La historia es de sobra conocida: al emperador romano Claudio le gustaban tanto las setas, y en concreto la Amanita caesarea, que estas formaban parte irremplazable de su dieta gourmet de máximo mandatario. Un día, y aprovechando la afición de su marido por los hongos, su esposa, Agripina, decidió sustituir una amanita por otra. En vez de servirle la considerada reina de las setas, le sirvieron una Amanita phalloides, una gemela mala y venenosa de la famosa seta. Tal y como indica Mary Beard en su libro Emperador de Roma, ese supuesto envenenamiento le provocó la muerte al viejo emperador y cumplió con el plan de Agripina: su hijo Nerón subió al trono de Roma.
Se calcula que en el mundo hay entre 2,2 y 3,8 millones de hongos, la mayoría de ellos invisibles a simple vista y, por supuesto, tampoco comestibles. Hongos del moho o algunos como Penicillium notatum, a partir del cual, descubrió Alexander Fleming a principios del siglo XX, se podía fabricar la penicilina. De toda esa cantidad de hongos, el ser humano ha identificado menos del 5%. Y si pensamos en los hongos de los que nos alimentamos, el número se reduce aún más.

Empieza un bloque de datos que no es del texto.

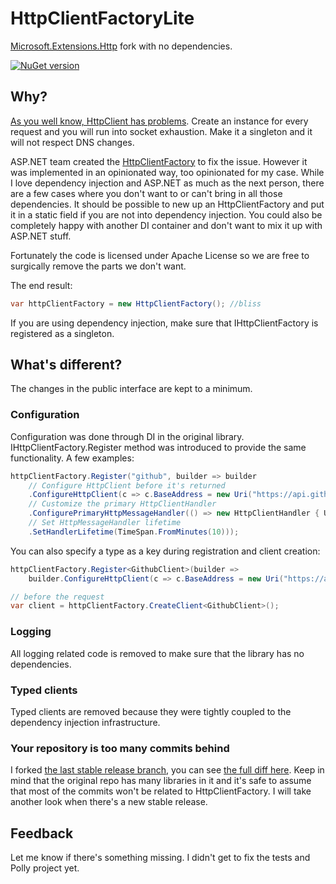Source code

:HttpClientFactoryLite
===============

[Microsoft.Extensions.Http][0] fork with no dependencies.

[![NuGet version](https://img.shields.io/nuget/v/HttpClientFactoryLite.svg)](https://www.nuget.org/packages/HttpClientFactoryLite/)

## Why?

[As you well know, HttpClient has problems][1]. Create an instance for every request and you will run into socket exhaustion. Make it a singleton and it will not respect DNS changes.

ASP.NET team created the [HttpClientFactory][2] to fix the issue. However it was implemented in an opinionated way, too opinionated for my case. While I love dependency injection and ASP.NET as much as the next person, there are a few cases where you don't want to or can't bring in all those dependencies. It should be possible to new up an HttpClientFactory and put it in a static field if you are not into dependency injection. You could also be completely happy with another DI container and don't want to mix it up with ASP.NET stuff.

Fortunately the code is licensed under Apache License so we are free to surgically remove the parts we don't want.

The end result:

```csharp
var httpClientFactory = new HttpClientFactory(); //bliss
```

If you are using dependency injection, make sure that IHttpClientFactory is registered as a singleton.

## What's different?

The changes in the public interface are kept to a minimum.

### Configuration

Configuration was done through DI in the original library. IHttpClientFactory.Register method was introduced to provide the same functionality. A few examples:

```csharp
httpClientFactory.Register("github", builder => builder
    // Configure HttpClient before it's returned
    .ConfigureHttpClient(c => c.BaseAddress = new Uri("https://api.github.com/"))
    // Customize the primary HttpClientHandler
    .ConfigurePrimaryHttpMessageHandler(() => new HttpClientHandler { UseCookies = true })
    // Set HttpMessageHandler lifetime
    .SetHandlerLifetime(TimeSpan.FromMinutes(10)));
```
You can also specify a type as a key during registration and client creation:
```csharp
httpClientFactory.Register<GithubClient>(builder =>
    builder.ConfigureHttpClient(c => c.BaseAddress = new Uri("https://api.github.com/")));

// before the request
var client = httpClientFactory.CreateClient<GithubClient>();
```

### Logging

All logging related code is removed to make sure that the library has no dependencies. 

### Typed clients

Typed clients are removed because they were tightly coupled to the dependency injection infrastructure.

### Your repository is too many commits behind

I forked [the last stable release branch][3], you can see [the full diff here][4]. Keep in mind that the original repo has many libraries in it and it's safe to assume that most of the commits won't be related to HttpClientFactory. I will take another look when there's a new stable release.

## Feedback

Let me know if there's something missing. I didn't get to fix the tests and Polly project yet.

[0]: https://www.nuget.org/packages/Microsoft.Extensions.Http

[1]: https://docs.microsoft.com/en-us/dotnet/standard/microservices-architecture/implement-resilient-applications/use-httpclientfactory-to-implement-resilient-http-requests

[2]: https://github.com/aspnet/Extensions/tree/master/src/HttpClientFactory

[3]: https://github.com/aspnet/Extensions/tree/release/2.2

[4]: https://github.com/aspnet/Extensions/compare/release%2F2.2...uhaciogullari:hcf-lite?diff
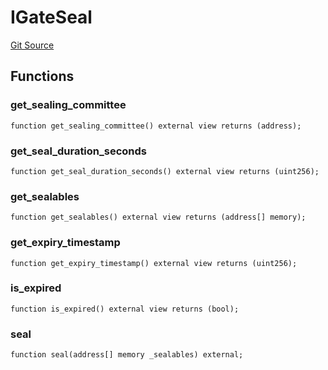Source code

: # IGateSeal
[Git Source](https://github.com/lidofinance/community-staking-module/blob/efc92ba178845b0562e369d8d71b585ba381ab86/src/interfaces/IGateSeal.sol)


## Functions
### get_sealing_committee


```solidity
function get_sealing_committee() external view returns (address);
```

### get_seal_duration_seconds


```solidity
function get_seal_duration_seconds() external view returns (uint256);
```

### get_sealables


```solidity
function get_sealables() external view returns (address[] memory);
```

### get_expiry_timestamp


```solidity
function get_expiry_timestamp() external view returns (uint256);
```

### is_expired


```solidity
function is_expired() external view returns (bool);
```

### seal


```solidity
function seal(address[] memory _sealables) external;
```

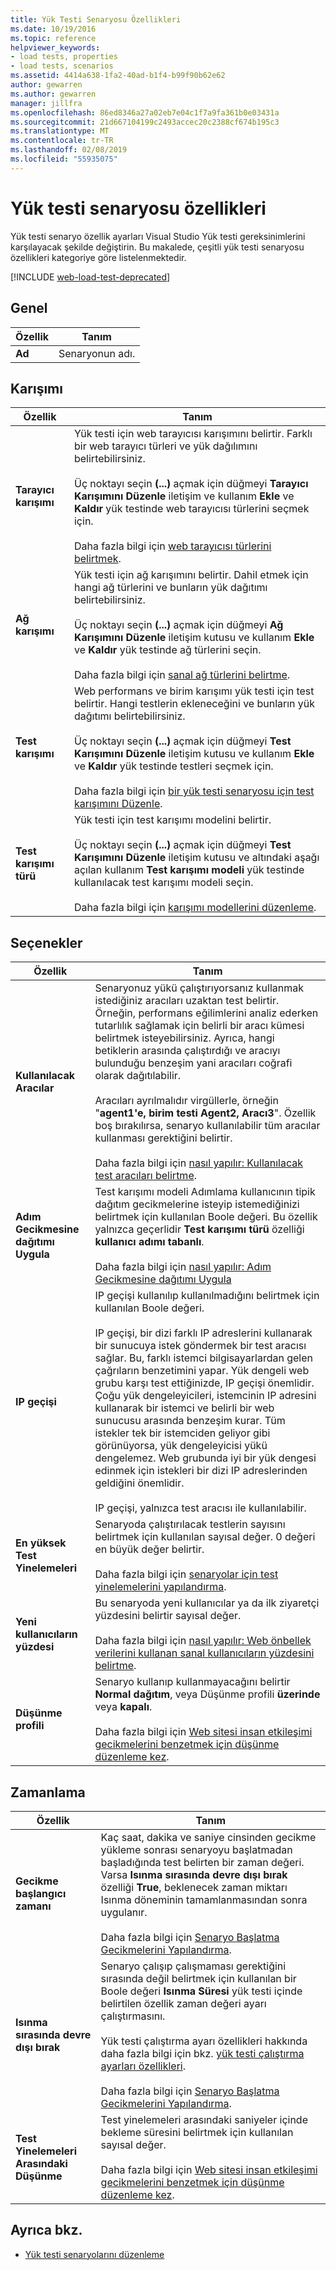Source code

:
 ```yaml
---
title: Yük Testi Senaryosu Özellikleri
ms.date: 10/19/2016
ms.topic: reference
helpviewer_keywords:
- load tests, properties
- load tests, scenarios
ms.assetid: 4414a638-1fa2-40ad-b1f4-b99f90b62e62
author: gewarren
ms.author: gewarren
manager: jillfra
ms.openlocfilehash: 86ed8346a27a02eb7e04c1f7a9fa361b0e03431a
ms.sourcegitcommit: 21d667104199c2493accec20c2388cf674b195c3
ms.translationtype: MT
ms.contentlocale: tr-TR
ms.lasthandoff: 02/08/2019
ms.locfileid: "55935075"
---
```

# <a name="load-test-scenario-properties"></a>Yük testi senaryosu özellikleri

Yük testi senaryo özellik ayarları Visual Studio Yük testi gereksinimlerini karşılayacak şekilde değiştirin. Bu makalede, çeşitli yük testi senaryosu özellikleri kategoriye göre listelenmektedir.

[!INCLUDE [web-load-test-deprecated](includes/web-load-test-deprecated.md)]

## <a name="general"></a>Genel

|Özellik|Tanım|
|-|----------------|
|**Ad**|Senaryonun adı.|

## <a name="mix"></a>Karışımı

|Özellik|Tanım|
|-|----------------|
|**Tarayıcı karışımı**|Yük testi için web tarayıcısı karışımını belirtir. Farklı bir web tarayıcı türleri ve yük dağılımını belirtebilirsiniz.<br /><br />Üç noktayı seçin **(...)**  açmak için düğmeyi **Tarayıcı Karışımını Düzenle** iletişim ve kullanım **Ekle** ve **Kaldır** yük testinde web tarayıcısı türlerini seçmek için.<br /><br />Daha fazla bilgi için [web tarayıcısı türlerini belirtmek](../test/edit-the-test-mix-to-specify-which-web-browsers-types-in-a-load-test-scenario.md).|
|**Ağ karışımı**|Yük testi için ağ karışımını belirtir. Dahil etmek için hangi ağ türlerini ve bunların yük dağıtımı belirtebilirsiniz.<br /><br />Üç noktayı seçin **(...)**  açmak için düğmeyi **Ağ Karışımını Düzenle** iletişim kutusu ve kullanım **Ekle** ve **Kaldır** yük testinde ağ türlerini seçin.<br /><br />Daha fazla bilgi için [sanal ağ türlerini belirtme](../test/specify-virtual-network-types-in-a-load-test-scenario.md).|
|**Test karışımı**|Web performans ve birim karışımı yük testi için test belirtir. Hangi testlerin ekleneceğini ve bunların yük dağıtımı belirtebilirsiniz.<br /><br />Üç noktayı seçin **(...)**  açmak için düğmeyi **Test Karışımını Düzenle** iletişim kutusu ve kullanım **Ekle** ve **Kaldır** yük testinde testleri seçmek için.<br /><br />Daha fazla bilgi için [bir yük testi senaryosu için test karışımını Düzenle](../test/edit-the-test-mix-to-specify-which-web-browsers-types-in-a-load-test-scenario.md).|
|**Test karışımı türü**|Yük testi için test karışımı modelini belirtir.<br /><br />Üç noktayı seçin **(...)**  açmak için düğmeyi **Test Karışımını Düzenle** iletişim kutusu ve altındaki aşağı açılan kullanım **Test karışımı modeli** yük testinde kullanılacak test karışımı modeli seçin.<br /><br />Daha fazla bilgi için [karışımı modellerini düzenleme](../test/edit-test-mix-models-to-specify-the-probability-of-a-virtual-user-running-a-test.md).|

## <a name="options"></a>Seçenekler

|Özellik|Tanım|
|-|----------------|
|**Kullanılacak Aracılar**|Senaryonuz yükü çalıştırıyorsanız kullanmak istediğiniz aracıları uzaktan test belirtir. Örneğin, performans eğilimlerini analiz ederken tutarlılık sağlamak için belirli bir aracı kümesi belirtmek isteyebilirsiniz. Ayrıca, hangi betiklerin arasında çalıştırdığı ve aracıyı bulunduğu benzeşim yani aracıları coğrafi olarak dağıtılabilir.<br /><br />Aracıları ayrılmalıdır virgüllerle, örneğin "**agent1'e, birim testi Agent2, Aracı3**". Özellik boş bırakılırsa, senaryo kullanılabilir tüm aracılar kullanması gerektiğini belirtir.<br /><br />Daha fazla bilgi için [nasıl yapılır: Kullanılacak test aracıları belirtme](../test/how-to-specify-test-agents-to-use-in-load-test-scenarios.md).|
|**Adım Gecikmesine dağıtımı Uygula**|Test karışımı modeli Adımlama kullanıcının tipik dağıtım gecikmelerine isteyip istemediğinizi belirtmek için kullanılan Boole değeri. Bu özellik yalnızca geçerlidir **Test karışımı türü** özelliği **kullanıcı adımı tabanlı**.<br /><br />Daha fazla bilgi için [nasıl yapılır: Adım Gecikmesine dağıtımı Uygula](../test/how-to-apply-distribution-to-pacing-delay-when-using-a-user-pace-test-mix-model.md)|
|**IP geçişi**|IP geçişi kullanılıp kullanılmadığını belirtmek için kullanılan Boole değeri.<br /><br />IP geçişi, bir dizi farklı IP adreslerini kullanarak bir sunucuya istek göndermek bir test aracısı sağlar. Bu, farklı istemci bilgisayarlardan gelen çağrıların benzetimini yapar. Yük dengeli web grubu karşı test ettiğinizde, IP geçişi önemlidir. Çoğu yük dengeleyicileri, istemcinin IP adresini kullanarak bir istemci ve belirli bir web sunucusu arasında benzeşim kurar. Tüm istekler tek bir istemciden geliyor gibi görünüyorsa, yük dengeleyicisi yükü dengelemez. Web grubunda iyi bir yük dengesi edinmek için istekleri bir dizi IP adreslerinden geldiğini önemlidir.<br /><br />IP geçişi, yalnızca test aracısı ile kullanılabilir.|
|**En yüksek Test Yinelemeleri**|Senaryoda çalıştırılacak testlerin sayısını belirtmek için kullanılan sayısal değer. 0 değeri en büyük değer belirtir.<br /><br />Daha fazla bilgi için [senaryolar için test yinelemelerini yapılandırma](../test/configure-test-iterations-in-a-load-test-scenario.md).|
|**Yeni kullanıcıların yüzdesi**|Bu senaryoda yeni kullanıcılar ya da ilk ziyaretçi yüzdesini belirtir sayısal değer.<br /><br />Daha fazla bilgi için [nasıl yapılır: Web önbellek verilerini kullanan sanal kullanıcıların yüzdesini belirtme](../test/how-to-specify-the-percentage-of-virtual-users-that-use-web-cache-data.md).|
|**Düşünme profili**|Senaryo kullanıp kullanmayacağını belirtir **Normal dağıtım**, veya Düşünme profili **üzerinde** veya **kapalı**.<br /><br />Daha fazla bilgi için [Web sitesi insan etkileşimi gecikmelerini benzetmek için düşünme düzenleme kez](../test/edit-think-times-in-load-test-scenarios.md).|

## <a name="timing"></a>Zamanlama

|Özellik|Tanım|
|-|----------------|
|**Gecikme başlangıcı zamanı**|Kaç saat, dakika ve saniye cinsinden gecikme yükleme sonrası senaryoyu başlatmadan başladığında test belirten bir zaman değeri. Varsa **Isınma sırasında devre dışı bırak** özelliği **True**, beklenecek zaman miktarı Isınma döneminin tamamlanmasından sonra uygulanır.<br /><br />Daha fazla bilgi için [Senaryo Başlatma Gecikmelerini Yapılandırma](../test/configure-scenario-start-delays.md).|
|**Isınma sırasında devre dışı bırak**|Senaryo çalışıp çalışmaması gerektiğini sırasında değil belirtmek için kullanılan bir Boole değeri **Isınma Süresi** yük testi içinde belirtilen özellik zaman değeri ayarı çalıştırmasını.<br /><br />Yük testi çalıştırma ayarı özellikleri hakkında daha fazla bilgi için bkz. [yük testi çalıştırma ayarları özellikleri](../test/load-test-run-settings-properties.md).<br /><br />Daha fazla bilgi için [Senaryo Başlatma Gecikmelerini Yapılandırma](../test/configure-scenario-start-delays.md).|
|**Test Yinelemeleri Arasındaki Düşünme**|Test yinelemeleri arasındaki saniyeler içinde bekleme süresini belirtmek için kullanılan sayısal değer.<br /><br />Daha fazla bilgi için [Web sitesi insan etkileşimi gecikmelerini benzetmek için düşünme düzenleme kez](../test/edit-think-times-in-load-test-scenarios.md).|

## <a name="see-also"></a>Ayrıca bkz.

- [Yük testi senaryolarını düzenleme](../test/edit-load-test-scenarios.md)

Pero ni siquiera es del todo preciso decir que nos alimentamos de hongos, porque lo que consumimos son setas, la parte visible del hongo que se extiende también bajo tierra en forma de un micelio, algo así como su raíz.
La historia demuestra que las setas llevan formando parte de la vida de los humanos desde el principio. Siendo como éramos cazadores y recolectores, no era muy complicado ir al bosque y descubrir que de la tierra brotaban extraños elementos, ni vegetales ni animales, que podían consumirse (no sabemos cuántos humanos se sacrificaron comiendo setas venenosas, como Claudio, antes de establecer las que se podían comer y las que no). Por ejemplo, Ötzi, el hombre de hielo, se quedó congelado hace 5.300 años en los Alpes con un zurrón lleno de un hongo de abedul con propiedades curativas y un hongo yesquero de moda en la época por sus propiedades para encender el fuego. Hoy, las setas siguen siendo uno de los pocos alimentos silvestres que comemos. “Por eso son tan especiales, porque realmente ya no recolectamos nada, pero las setas te las da la tierra, te las da el bosque silvestre, se lo estás quitando al bosque”, explica Eduardo Antón, uno de los tres socios fundadores del madrileño restaurante El Brote, especializado en setas.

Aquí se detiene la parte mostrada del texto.